Find the line containing "then \(L\) contains an" in the listing below. Repeat it exactly, along with each following line up to and including the one containing "for multi-agent systems.".

Recorded information START

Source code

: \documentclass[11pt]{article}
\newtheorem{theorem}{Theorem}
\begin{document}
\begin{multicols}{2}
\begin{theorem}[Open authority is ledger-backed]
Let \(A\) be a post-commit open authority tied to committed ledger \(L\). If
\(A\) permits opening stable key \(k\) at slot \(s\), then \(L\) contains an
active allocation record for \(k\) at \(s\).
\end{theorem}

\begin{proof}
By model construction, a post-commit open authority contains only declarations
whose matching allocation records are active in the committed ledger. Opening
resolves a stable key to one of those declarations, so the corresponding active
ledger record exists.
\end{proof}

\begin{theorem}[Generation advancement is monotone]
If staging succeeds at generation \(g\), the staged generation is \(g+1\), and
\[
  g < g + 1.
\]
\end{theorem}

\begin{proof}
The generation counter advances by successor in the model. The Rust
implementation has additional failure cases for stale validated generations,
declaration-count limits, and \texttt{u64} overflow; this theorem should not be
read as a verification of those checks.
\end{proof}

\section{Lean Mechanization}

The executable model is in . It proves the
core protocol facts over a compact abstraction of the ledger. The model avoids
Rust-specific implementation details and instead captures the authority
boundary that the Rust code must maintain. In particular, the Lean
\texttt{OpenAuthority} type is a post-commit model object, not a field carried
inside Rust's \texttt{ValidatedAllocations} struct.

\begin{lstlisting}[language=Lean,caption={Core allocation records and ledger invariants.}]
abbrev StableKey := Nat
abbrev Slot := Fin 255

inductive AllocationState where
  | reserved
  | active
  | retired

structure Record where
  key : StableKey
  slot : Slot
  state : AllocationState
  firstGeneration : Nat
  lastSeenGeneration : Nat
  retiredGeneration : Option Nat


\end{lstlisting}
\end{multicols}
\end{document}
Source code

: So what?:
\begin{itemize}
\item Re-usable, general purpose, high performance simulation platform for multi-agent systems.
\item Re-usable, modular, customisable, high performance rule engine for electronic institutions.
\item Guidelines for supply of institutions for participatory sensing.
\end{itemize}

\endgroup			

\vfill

Recorded information END

Result of this exercise:
\(A\) permits opening stable key \(k\) at slot \(s\), then \(L\) contains an
active allocation record for \(k\) at \(s\).
\end{theorem}

\begin{proof}
By model construction, a post-commit open authority contains only declarations
whose matching allocation records are active in the committed ledger. Opening
resolves a stable key to one of those declarations, so the corresponding active
ledger record exists.
\end{proof}

\begin{theorem}[Generation advancement is monotone]
If staging succeeds at generation \(g\), the staged generation is \(g+1\), and
\[
  g < g + 1.
\]
\end{theorem}

\begin{proof}
The generation counter advances by successor in the model. The Rust
implementation has additional failure cases for stale validated generations,
declaration-count limits, and \texttt{u64} overflow; this theorem should not be
read as a verification of those checks.
\end{proof}

\section{Lean Mechanization}

The executable model is in . It proves the
core protocol facts over a compact abstraction of the ledger. The model avoids
Rust-specific implementation details and instead captures the authority
boundary that the Rust code must maintain. In particular, the Lean
\texttt{OpenAuthority} type is a post-commit model object, not a field carried
inside Rust's \texttt{ValidatedAllocations} struct.

\begin{lstlisting}[language=Lean,caption={Core allocation records and ledger invariants.}]
abbrev StableKey := Nat
abbrev Slot := Fin 255

inductive AllocationState where
  | reserved
  | active
  | retired

structure Record where
  key : StableKey
  slot : Slot
  state : AllocationState
  firstGeneration : Nat
  lastSeenGeneration : Nat
  retiredGeneration : Option Nat


\end{lstlisting}
\end{multicols}
\end{document}
Source code

: So what?:
\begin{itemize}
\item Re-usable, general purpose, high performance simulation platform for multi-agent systems.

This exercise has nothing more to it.